## Task to complete:
Each line in the records below, from the one that contains "applications." to the one that contains "When the fugacity", should be reproduced exactly, the first and last included.

## Dataset content:
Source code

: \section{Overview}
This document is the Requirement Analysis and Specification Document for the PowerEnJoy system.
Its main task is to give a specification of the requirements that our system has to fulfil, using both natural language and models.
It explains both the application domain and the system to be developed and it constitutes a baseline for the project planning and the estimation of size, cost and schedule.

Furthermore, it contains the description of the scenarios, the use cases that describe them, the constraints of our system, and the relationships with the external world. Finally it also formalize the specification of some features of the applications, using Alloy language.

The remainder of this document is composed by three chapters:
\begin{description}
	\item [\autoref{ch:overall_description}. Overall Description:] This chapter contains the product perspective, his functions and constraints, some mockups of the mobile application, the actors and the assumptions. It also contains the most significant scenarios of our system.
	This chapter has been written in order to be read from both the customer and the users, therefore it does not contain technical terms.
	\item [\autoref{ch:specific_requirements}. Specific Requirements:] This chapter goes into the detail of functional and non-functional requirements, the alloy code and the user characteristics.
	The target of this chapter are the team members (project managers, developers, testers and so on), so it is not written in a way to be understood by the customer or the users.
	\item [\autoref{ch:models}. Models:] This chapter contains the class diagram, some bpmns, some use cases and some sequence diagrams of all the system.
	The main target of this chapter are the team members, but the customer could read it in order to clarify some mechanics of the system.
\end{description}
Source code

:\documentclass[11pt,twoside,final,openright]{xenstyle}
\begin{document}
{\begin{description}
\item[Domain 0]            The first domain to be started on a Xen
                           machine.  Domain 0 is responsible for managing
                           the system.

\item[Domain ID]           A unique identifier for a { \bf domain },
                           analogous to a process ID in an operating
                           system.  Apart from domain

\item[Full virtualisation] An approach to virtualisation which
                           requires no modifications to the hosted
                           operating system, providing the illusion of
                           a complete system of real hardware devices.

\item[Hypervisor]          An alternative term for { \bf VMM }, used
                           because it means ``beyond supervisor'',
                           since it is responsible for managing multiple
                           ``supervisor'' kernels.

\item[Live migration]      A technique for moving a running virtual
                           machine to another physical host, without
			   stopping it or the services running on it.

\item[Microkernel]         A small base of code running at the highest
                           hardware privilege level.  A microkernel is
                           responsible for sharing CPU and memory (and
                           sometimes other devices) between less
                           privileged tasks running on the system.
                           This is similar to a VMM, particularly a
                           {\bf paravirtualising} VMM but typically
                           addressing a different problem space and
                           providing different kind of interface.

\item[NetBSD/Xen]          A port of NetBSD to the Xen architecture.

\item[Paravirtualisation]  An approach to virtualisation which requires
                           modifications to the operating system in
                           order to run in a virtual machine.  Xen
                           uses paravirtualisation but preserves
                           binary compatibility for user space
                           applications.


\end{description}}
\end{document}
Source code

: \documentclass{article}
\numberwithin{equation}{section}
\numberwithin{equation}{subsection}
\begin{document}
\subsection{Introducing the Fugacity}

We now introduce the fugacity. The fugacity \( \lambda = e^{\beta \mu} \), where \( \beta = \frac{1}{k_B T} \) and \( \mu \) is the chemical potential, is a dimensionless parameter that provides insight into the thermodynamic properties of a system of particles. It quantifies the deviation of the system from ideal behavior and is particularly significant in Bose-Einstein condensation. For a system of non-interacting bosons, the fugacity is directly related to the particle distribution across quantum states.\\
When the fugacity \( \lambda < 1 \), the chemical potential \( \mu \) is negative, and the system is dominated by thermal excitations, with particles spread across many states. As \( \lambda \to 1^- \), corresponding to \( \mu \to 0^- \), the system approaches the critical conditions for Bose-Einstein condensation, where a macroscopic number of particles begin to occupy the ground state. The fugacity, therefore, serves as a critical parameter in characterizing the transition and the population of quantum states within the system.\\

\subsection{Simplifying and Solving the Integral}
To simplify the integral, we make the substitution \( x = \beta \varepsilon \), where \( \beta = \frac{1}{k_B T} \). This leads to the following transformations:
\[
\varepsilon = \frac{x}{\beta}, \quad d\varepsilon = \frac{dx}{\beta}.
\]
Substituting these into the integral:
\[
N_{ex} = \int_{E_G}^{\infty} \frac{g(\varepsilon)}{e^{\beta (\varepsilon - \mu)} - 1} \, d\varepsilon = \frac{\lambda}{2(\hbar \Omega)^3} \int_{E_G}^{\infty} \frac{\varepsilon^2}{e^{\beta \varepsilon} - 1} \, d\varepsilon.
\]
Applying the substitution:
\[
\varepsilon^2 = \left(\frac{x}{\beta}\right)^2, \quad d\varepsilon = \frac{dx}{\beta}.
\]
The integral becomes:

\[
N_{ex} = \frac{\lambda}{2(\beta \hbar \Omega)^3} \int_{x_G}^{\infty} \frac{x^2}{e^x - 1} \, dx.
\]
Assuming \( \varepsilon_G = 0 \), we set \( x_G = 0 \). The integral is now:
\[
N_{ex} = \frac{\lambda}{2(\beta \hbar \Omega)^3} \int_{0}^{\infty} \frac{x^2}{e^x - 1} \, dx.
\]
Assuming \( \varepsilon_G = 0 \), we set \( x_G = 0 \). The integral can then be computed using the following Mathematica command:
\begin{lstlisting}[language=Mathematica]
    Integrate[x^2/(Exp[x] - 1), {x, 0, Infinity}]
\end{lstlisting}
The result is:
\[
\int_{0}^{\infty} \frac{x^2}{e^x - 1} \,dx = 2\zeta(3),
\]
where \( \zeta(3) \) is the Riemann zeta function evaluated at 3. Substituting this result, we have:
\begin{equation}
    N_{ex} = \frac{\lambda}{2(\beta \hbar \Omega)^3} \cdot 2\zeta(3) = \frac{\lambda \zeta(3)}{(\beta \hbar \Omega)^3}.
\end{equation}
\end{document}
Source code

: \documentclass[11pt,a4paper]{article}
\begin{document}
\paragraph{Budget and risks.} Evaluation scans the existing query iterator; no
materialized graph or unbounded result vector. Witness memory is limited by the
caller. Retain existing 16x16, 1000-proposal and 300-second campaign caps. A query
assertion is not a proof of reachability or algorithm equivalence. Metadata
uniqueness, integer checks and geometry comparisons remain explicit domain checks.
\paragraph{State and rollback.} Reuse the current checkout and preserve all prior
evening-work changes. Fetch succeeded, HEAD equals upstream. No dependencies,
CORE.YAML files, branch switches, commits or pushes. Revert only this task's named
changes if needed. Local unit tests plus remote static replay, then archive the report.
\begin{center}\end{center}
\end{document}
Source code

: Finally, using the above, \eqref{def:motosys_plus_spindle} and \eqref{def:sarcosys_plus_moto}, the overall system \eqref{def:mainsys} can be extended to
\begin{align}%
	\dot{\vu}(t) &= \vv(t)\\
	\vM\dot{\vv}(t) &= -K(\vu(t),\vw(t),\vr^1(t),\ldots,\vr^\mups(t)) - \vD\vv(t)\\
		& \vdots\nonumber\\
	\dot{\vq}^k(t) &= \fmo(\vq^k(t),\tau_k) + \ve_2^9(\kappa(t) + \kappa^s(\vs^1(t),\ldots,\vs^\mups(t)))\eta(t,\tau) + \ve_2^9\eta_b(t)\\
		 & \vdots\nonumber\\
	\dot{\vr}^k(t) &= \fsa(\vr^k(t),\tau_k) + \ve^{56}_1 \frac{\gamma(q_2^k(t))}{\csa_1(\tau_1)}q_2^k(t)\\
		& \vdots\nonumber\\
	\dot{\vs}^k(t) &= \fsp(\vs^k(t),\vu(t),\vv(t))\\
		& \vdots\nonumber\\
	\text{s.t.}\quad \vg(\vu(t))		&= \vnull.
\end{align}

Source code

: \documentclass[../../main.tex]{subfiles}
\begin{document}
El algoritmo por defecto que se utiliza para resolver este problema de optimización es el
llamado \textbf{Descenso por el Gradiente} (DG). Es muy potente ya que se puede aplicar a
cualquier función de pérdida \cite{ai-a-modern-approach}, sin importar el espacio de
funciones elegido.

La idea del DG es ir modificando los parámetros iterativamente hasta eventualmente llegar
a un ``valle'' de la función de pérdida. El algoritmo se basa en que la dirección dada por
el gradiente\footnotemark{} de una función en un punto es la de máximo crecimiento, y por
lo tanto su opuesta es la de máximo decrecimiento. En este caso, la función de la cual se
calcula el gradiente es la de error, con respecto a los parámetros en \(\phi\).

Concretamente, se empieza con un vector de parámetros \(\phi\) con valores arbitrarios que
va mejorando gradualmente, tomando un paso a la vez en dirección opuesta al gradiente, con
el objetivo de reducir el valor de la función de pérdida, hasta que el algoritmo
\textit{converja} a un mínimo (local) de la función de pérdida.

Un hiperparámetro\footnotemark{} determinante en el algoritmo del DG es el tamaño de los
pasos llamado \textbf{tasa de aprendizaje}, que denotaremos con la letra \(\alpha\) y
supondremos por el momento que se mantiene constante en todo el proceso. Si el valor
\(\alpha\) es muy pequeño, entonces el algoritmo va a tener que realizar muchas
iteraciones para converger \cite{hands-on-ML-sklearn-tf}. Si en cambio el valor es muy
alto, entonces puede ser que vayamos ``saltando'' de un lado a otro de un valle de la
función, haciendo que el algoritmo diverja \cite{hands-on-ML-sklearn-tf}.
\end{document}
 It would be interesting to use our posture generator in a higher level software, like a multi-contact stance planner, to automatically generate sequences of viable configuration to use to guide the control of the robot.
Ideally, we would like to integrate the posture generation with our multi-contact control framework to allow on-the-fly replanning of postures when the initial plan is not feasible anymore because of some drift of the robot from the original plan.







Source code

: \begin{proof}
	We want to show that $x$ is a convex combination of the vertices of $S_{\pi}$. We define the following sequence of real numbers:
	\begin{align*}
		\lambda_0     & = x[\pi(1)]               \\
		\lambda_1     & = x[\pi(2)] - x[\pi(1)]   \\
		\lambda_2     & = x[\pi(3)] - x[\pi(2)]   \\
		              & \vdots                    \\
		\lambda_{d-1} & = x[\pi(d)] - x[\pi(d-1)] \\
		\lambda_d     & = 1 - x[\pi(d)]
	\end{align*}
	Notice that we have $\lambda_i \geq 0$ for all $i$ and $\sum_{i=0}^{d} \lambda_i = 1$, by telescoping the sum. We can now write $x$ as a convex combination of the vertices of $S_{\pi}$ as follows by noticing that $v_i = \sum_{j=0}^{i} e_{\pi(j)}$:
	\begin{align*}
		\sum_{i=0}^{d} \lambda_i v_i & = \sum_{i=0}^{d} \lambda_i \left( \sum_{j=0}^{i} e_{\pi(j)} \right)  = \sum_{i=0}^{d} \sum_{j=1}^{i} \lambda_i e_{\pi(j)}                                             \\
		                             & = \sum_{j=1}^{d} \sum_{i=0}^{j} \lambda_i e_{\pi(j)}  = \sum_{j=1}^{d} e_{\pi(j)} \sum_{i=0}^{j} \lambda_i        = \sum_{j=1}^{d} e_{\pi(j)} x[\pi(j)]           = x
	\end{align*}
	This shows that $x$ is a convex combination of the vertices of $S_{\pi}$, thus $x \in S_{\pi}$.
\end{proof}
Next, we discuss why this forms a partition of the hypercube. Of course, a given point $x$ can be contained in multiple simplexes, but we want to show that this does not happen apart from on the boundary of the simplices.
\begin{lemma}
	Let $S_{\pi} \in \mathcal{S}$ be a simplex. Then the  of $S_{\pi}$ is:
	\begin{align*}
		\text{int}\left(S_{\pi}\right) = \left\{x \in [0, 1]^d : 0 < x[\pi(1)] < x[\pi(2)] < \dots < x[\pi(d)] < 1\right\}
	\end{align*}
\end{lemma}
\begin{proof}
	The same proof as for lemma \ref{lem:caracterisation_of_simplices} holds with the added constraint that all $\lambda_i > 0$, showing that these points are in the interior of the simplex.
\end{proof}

## Exercise output:
                           applications.


\end{description}}
\end{document}
Source code

: \documentclass{article}
\numberwithin{equation}{section}
\numberwithin{equation}{subsection}
\begin{document}
\subsection{Introducing the Fugacity}

We now introduce the fugacity. The fugacity \( \lambda = e^{\beta \mu} \), where \( \beta = \frac{1}{k_B T} \) and \( \mu \) is the chemical potential, is a dimensionless parameter that provides insight into the thermodynamic properties of a system of particles. It quantifies the deviation of the system from ideal behavior and is particularly significant in Bose-Einstein condensation. For a system of non-interacting bosons, the fugacity is directly related to the particle distribution across quantum states.\\
When the fugacity \( \lambda < 1 \), the chemical potential \( \mu \) is negative, and the system is dominated by thermal excitations, with particles spread across many states. As \( \lambda \to 1^- \), corresponding to \( \mu \to 0^- \), the system approaches the critical conditions for Bose-Einstein condensation, where a macroscopic number of particles begin to occupy the ground state. The fugacity, therefore, serves as a critical parameter in characterizing the transition and the population of quantum states within the system.\\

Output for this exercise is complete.